My London Book Club Top 10
Once upon a time, a long time ago, I wouldn’t have let anyone who wasn’t my English teacher tell me what I had to read. Suggestions, recommendations, gifts, yes - but outright direction, no. But then I moved to London, and in search of a friends, I joined a book club that some people I knew on twitter were setting up. And thus did four years pass, and London Book Club became a monthly bedrock of my social life. And every month other people participated in a democratic(ish) process to choose at least one of the books I will read for me. We’ve read quite a lot of books in that period of time. I’ve not read all of the books in this table. When I miss a month, I decide whether or not I fancy it (sometimes yes, Art of Fielding, and sometimes no We Are All Completely Besides Ourselves). The whole list is below, but here are my top ten (in no particular order) of the books we have read - that I had not read before.
(I had read The Handmaid’s Tale before, and it remains one of the most important books of my still-young life).
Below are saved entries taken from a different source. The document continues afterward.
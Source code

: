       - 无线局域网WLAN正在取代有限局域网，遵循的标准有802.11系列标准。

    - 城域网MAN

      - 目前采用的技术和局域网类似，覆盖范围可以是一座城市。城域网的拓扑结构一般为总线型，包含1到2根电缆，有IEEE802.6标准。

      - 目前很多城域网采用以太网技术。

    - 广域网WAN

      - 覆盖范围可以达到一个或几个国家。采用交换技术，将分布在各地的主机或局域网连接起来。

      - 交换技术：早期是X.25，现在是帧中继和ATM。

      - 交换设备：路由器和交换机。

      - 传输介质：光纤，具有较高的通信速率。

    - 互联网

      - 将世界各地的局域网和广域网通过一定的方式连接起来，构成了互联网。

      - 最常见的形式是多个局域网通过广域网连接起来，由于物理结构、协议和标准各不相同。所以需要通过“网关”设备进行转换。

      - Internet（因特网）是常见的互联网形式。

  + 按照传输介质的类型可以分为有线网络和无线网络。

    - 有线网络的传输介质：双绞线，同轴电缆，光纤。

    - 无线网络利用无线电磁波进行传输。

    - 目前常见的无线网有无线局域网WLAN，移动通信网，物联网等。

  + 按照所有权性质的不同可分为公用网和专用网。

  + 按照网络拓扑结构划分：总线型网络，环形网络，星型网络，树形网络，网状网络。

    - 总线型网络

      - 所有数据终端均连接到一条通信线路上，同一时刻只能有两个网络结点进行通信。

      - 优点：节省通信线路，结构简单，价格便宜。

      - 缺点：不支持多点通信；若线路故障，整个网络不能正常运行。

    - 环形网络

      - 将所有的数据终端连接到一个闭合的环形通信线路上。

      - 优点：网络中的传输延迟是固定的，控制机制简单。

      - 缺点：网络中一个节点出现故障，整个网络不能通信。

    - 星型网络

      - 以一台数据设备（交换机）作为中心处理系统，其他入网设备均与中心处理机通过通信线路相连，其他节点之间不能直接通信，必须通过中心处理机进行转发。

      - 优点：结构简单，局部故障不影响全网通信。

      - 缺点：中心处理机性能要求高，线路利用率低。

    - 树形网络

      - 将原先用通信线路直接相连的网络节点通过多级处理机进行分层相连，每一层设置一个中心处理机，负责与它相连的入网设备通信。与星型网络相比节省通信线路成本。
Station Eleven - Emily St John Mandel
Do Not Say We Have Nothing - Madeleine Thien
Girl at War - Sara Novic
Why Be Happy When You Could Be Normal - Jeanette Winterson
The Interestings - Meg Wolitzer
Testament of Youth - Vera Brittain
The Luminaries - Eleanor Catton
The Art of Fielding - Chad Harbach
In the Light of What We Know - Zia Haider Rahman
High Rise - JG Ballard
You should read any or all of the above, and many more of the others. Personally I would recommend steering well clear of Idiopathy and The Accidental Apprentice, and regard Fates and Furies and Outline as thoroughly overrated.